Interviews with more than 40 investment professionals across Europe, the US, Asia and Australia revealed widespread dissatisfaction with the current state of insurance financial reporting, with respondents calling for the International Accounting Standards Board (IASB) and the Financial Accounting Standards Board (FASB) to come up with a new and improved reporting framework as quickly as possible.
“As the IASB and FASB reach a decisive stage in their planned overhaul of insurance contract reporting, the survey findings offer the standard setters some clear messages”, stated Paul Facer (photo), Financial Services Assurance Partner, PricewaterhouseCoopers Romania.
“Locally, the discussions between the IASB and the FASB will have an impact as entities in Romania move towards IFRS based reporting in the near future and it is important that stakeholders are aware of the potential consequences of these ongoing debates”, added Paul Facer.
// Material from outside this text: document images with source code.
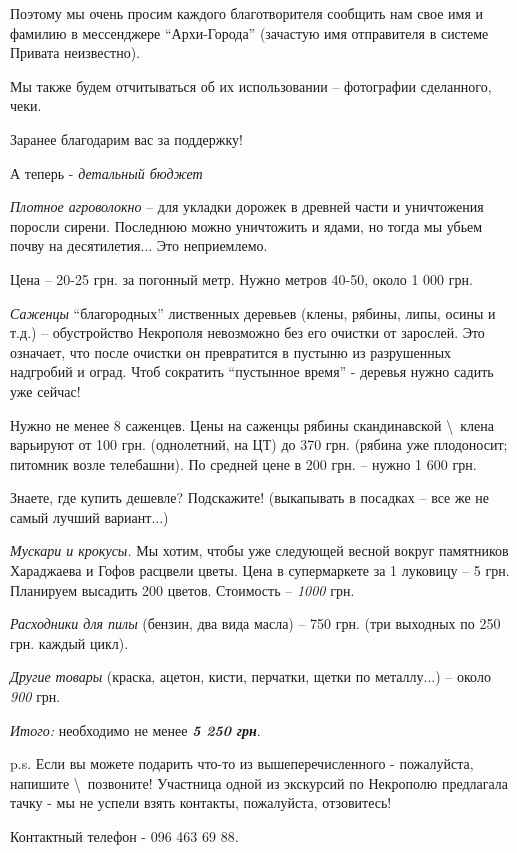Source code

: Поэтому мы очень просим каждого благотворителя сообщить нам свое имя и фамилию
в мессенджере \enquote{Архи-Города} (зачастую имя отправителя в системе Привата
неизвестно).

Мы также будем отчитываться об их использовании – фотографии сделанного, чеки.

Заранее благодарим вас за поддержку!

А теперь - \emph{детальный бюджет}

\emph{Плотное агроволокно} – для укладки дорожек в древней части и уничтожения поросли
сирени. Последнюю можно уничтожить и ядами, но тогда мы убьем почву на
десятилетия... Это неприемлемо.

Цена – 20-25 грн. за погонный метр. Нужно метров 40-50, около 1 000 грн.

\emph{Саженцы} \enquote{благородных} лиственных деревьев (клены, рябины, липы, осины и т.д.) –
обустройство Некрополя невозможно без его очистки от зарослей. Это означает,
что после очистки он превратится в пустыню из разрушенных надгробий и оград.
Чтоб сократить \enquote{пустынное время} - деревья нужно садить уже сейчас!

Нужно не менее 8 саженцев. Цены на саженцы рябины скандинавской \textbackslash\ клена
варьируют от 100 грн. (однолетний, на ЦТ) до 370 грн. (рябина уже плодоносит;
питомник возле телебашни). По средней цене в 200 грн. – нужно 1 600 грн.

Знаете, где купить дешевле? Подскажите! (выкапывать в посадках – все же не
самый лучший вариант...)

\emph{Мускари и крокусы.} Мы хотим, чтобы уже следующей весной вокруг памятников
Хараджаева и Гофов расцвели цветы. Цена в супермаркете за 1 луковицу – 5 грн.
Планируем высадить 200 цветов. Стоимость – \emph{1000} грн.

\emph{Расходники для пилы} (бензин, два вида масла) – 750 грн. (три выходных по 250
грн. каждый цикл).

\emph{Другие товары} (краска, ацетон, кисти, перчатки, щетки по металлу...) – около \emph{900}
грн.

\emph{Итого:} необходимо не менее \textbf{\emph{5 250 грн}}.

p.s. Если вы можете подарить что-то из вышеперечисленного - пожалуйста,
напишите \textbackslash\ позвоните! Участница одной из экскурсий по Некрополю предлагала
тачку - мы не успели взять контакты, пожалуйста, отзовитесь!

Контактный телефон - 096 463 69 88. 
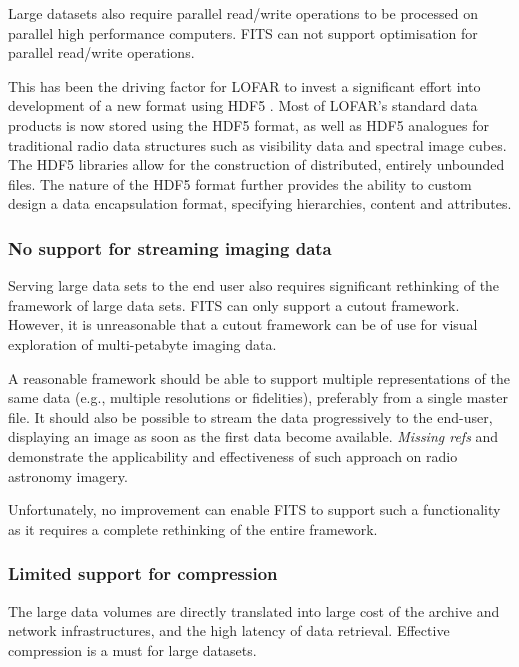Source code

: \documentclass[final,authoryear,5p,times,twocolumn]{elsarticle}
\begin{document}
{{Large datasets also require parallel read/write operations to be processed on 
parallel high performance computers. FITS can not support optimisation for 
parallel read/write operations. 

This has been the driving factor for LOFAR to 
invest a significant effort into development of a new format using
HDF5  \citep{2012ASPC..461..283A}. Most of LOFAR's standard data products 
is now stored using the HDF5 format, as well as HDF5 analogues for traditional radio data 
structures such as visibility data and spectral image cubes. The HDF5 libraries allow 
for the construction of distributed, entirely unbounded files. The nature of the HDF5 
format further provides the ability to custom design a data encapsulation format, 
specifying hierarchies, content and attributes.

\subsubsection{No support for streaming imaging data}
\label{section_stream_image}

Serving large data sets to the end user also requires significant
rethinking of the framework of large data sets. FITS can only support a
cutout framework.  However, it is unreasonable that a cutout framework
can be of use for visual exploration of multi-petabyte imaging data.

A reasonable framework should be able to support multiple representations
of the same data (e.g., multiple resolutions or fidelities), preferably
from a single master file. It should also be possible to stream the data
progressively to the end-user, displaying an image as soon
as the first data become available. {\color{red} \textit{Missing refs} \citealt{2014arXiv1403.2801K} and 
\citealt{2014arXiv1401.7433P}}  demonstrate the applicability and effectiveness 
of such approach on radio astronomy imagery. 

Unfortunately, no improvement can enable FITS to support
such a functionality as it requires a complete rethinking of the entire framework.

\subsubsection{Limited support for compression}

The large data volumes are directly translated into large cost of the archive and 
network infrastructures, and the high latency of data retrieval. Effective 
compression is a must for large datasets.

}}
\end{document}
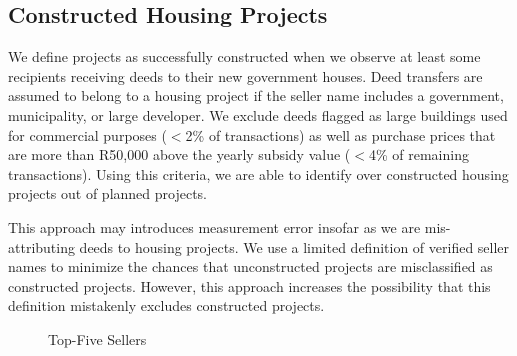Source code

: \documentclass[12pt]{article}
\begin{document}

\subsection{Constructed Housing Projects}



We define projects as successfully constructed when we observe at least some recipients receiving deeds to their new government houses.  Deed transfers are assumed to belong to a housing project if the seller name includes a government, municipality, or large developer.  We exclude deeds flagged as large buildings used for commercial purposes ($<$2\% of transactions) as well as purchase prices that are more than R50,000 above the yearly subsidy value ($<$4\% of remaining transactions).  Using this criteria, we are able to identify over  constructed housing projects out of planned projects.

This approach may introduces measurement error insofar as we are mis-attributing deeds to housing projects.  We use a limited definition of verified seller names to minimize the chances that unconstructed projects are misclassified as constructed projects.  However, this approach increases the possibility that this definition mistakenly excludes constructed projects.

\begin{figure}
\caption{Top-Five Sellers}\label{figure:topfivesellers}
\centering

\end{figure}
\end{document}
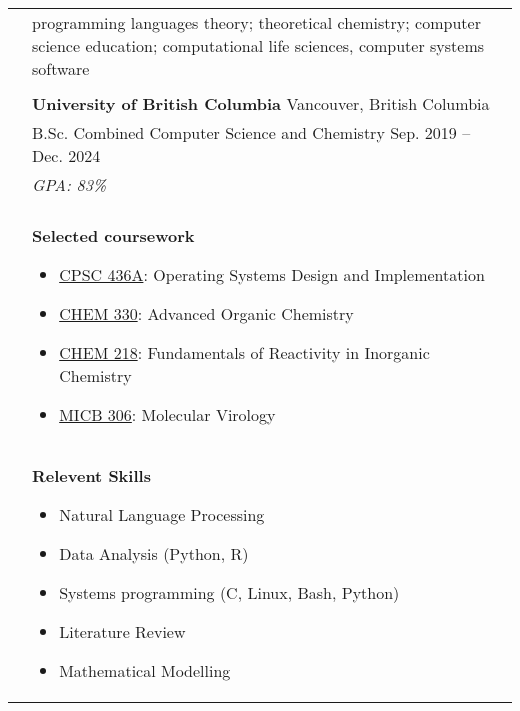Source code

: \documentclass[letterpaper, 11pt]{article}
\begin{document}

\vspace{0.5cm} 


\setlength{\tabcolsep}{8pt}

\begin{longtable}{p{1.3in}p{4.8in}}

\nohyphens{\color{Blue}{Research Interests}}
& programming languages theory; theoretical chemistry; computer science education; computational life sciences, computer systems software \\
& \\

\color{Blue}{Education} 
& \textbf{University of British Columbia} \hfill Vancouver, British Columbia \\
& B.Sc. Combined Computer Science and Chemistry \hfill Sep. 2019 -- Dec. 2024 \\
& {\it GPA: 83\%} \\
& \\

& \textbf{Selected coursework}
\begin{itemize}[noitemsep,leftmargin=*]
\item \underline{CPSC 436A}: Operating Systems Design and Implementation
\item \underline{CHEM 330}: Advanced Organic Chemistry
\item \underline{CHEM 218}: Fundamentals of Reactivity in Inorganic Chemistry
\item \underline{MICB 306}: Molecular Virology
\end{itemize} \\

& \textbf{Relevent Skills}
\begin{itemize}[noitemsep,leftmargin=*]
\item Natural Language Processing
\item Data Analysis (Python, R)
\item Systems programming (C, Linux, Bash, Python)
\item Literature Review
\item Mathematical Modelling
\end{itemize} \\


\end{longtable}
\end{document}
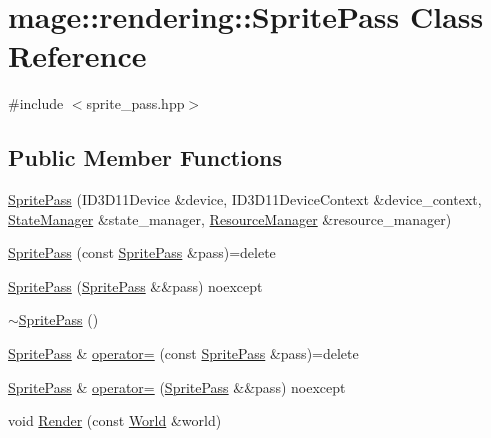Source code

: \hypertarget{classmage_1_1rendering_1_1_sprite_pass}{}\section{mage\+:\+:rendering\+:\+:Sprite\+Pass Class Reference}
\label{classmage_1_1rendering_1_1_sprite_pass}


{\ttfamily \#include $<$sprite\+\_\+pass.\+hpp$>$}

\subsection*{Public Member Functions}
\begin{DoxyCompactItemize}
\item 
\hyperlink{classmage_1_1rendering_1_1_sprite_pass_ae247bfa4b2b13a874e080d53e271e974}{Sprite\+Pass} (I\+D3\+D11\+Device \&device, I\+D3\+D11\+Device\+Context \&device\+\_\+context, \hyperlink{classmage_1_1rendering_1_1_state_manager}{State\+Manager} \&state\+\_\+manager, \hyperlink{classmage_1_1rendering_1_1_resource_manager}{Resource\+Manager} \&resource\+\_\+manager)
\item 
\hyperlink{classmage_1_1rendering_1_1_sprite_pass_a9352291e5364fc157e4b2a1cd1184d8d}{Sprite\+Pass} (const \hyperlink{classmage_1_1rendering_1_1_sprite_pass}{Sprite\+Pass} \&pass)=delete
\item 
\hyperlink{classmage_1_1rendering_1_1_sprite_pass_ae8b938a091647c5540fa2ca8bf955556}{Sprite\+Pass} (\hyperlink{classmage_1_1rendering_1_1_sprite_pass}{Sprite\+Pass} \&\&pass) noexcept
\item 
\hyperlink{classmage_1_1rendering_1_1_sprite_pass_ac838dec1c351d3d4f0fdcc38ef98dc1f}{$\sim$\+Sprite\+Pass} ()
\item 
\hyperlink{classmage_1_1rendering_1_1_sprite_pass}{Sprite\+Pass} \& \hyperlink{classmage_1_1rendering_1_1_sprite_pass_a33cd3abf007bafb47d76524096e24eca}{operator=} (const \hyperlink{classmage_1_1rendering_1_1_sprite_pass}{Sprite\+Pass} \&pass)=delete
\item 
\hyperlink{classmage_1_1rendering_1_1_sprite_pass}{Sprite\+Pass} \& \hyperlink{classmage_1_1rendering_1_1_sprite_pass_a17566d8f281862629f095211bad18b9e}{operator=} (\hyperlink{classmage_1_1rendering_1_1_sprite_pass}{Sprite\+Pass} \&\&pass) noexcept
\item 
void \hyperlink{classmage_1_1rendering_1_1_sprite_pass_a9b4dbd8c8d0a8942976b6d0c0df7aa3d}{Render} (const \hyperlink{classmage_1_1rendering_1_1_world}{World} \&world)
\end{DoxyCompactItemize}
“Feedback from global insurance analysts is clear; they believe the current reporting situation is harming the insurance industry and they are calling for the IASB and the FASB to come to a conclusion, and quickly. The desire for a swift solution is especially strong among life insurance analysts using IFRS. Their views will be echoed by senior executives in many parts of the industry” stated Ian Dilks, Global Insurance Leader, PricewaterhouseCoopers.
“The degree to which a consensus is emerging among analysts on the fundamentals that they believe should form the bedrock of the new reporting framework, is a significant step change. Consensus is rooted in a desire for reporting to reflect the economic reality of an insurer’s business model’, added Dilks.
In terms of the future direction of financial reporting for insurance contracts, almost 90% of participants felt that insurance was distinctive enough to deserve its own reporting model. Notably, this view was unanimous in the US.
Of those supporting a distinct model, over half (56%) would favor a separate approach for life and non-life business. Nearly 70% would like aspects of a particular contract that have different risk and earnings profiles, such as saving and investments services, to be accounted for separately, with the aim of clarifying exactly where the profits come from.
With regards to improvements in reporting since 2007, insurance analysts perceived cash flow information as potentially more useful than in 2007; a reflection of the current market environment. However, a number of respondents expressed a high degree of frustration with today’s cash flow data. Supplementary non-GAAP reporting was deemed highly useful, but largely inadequate.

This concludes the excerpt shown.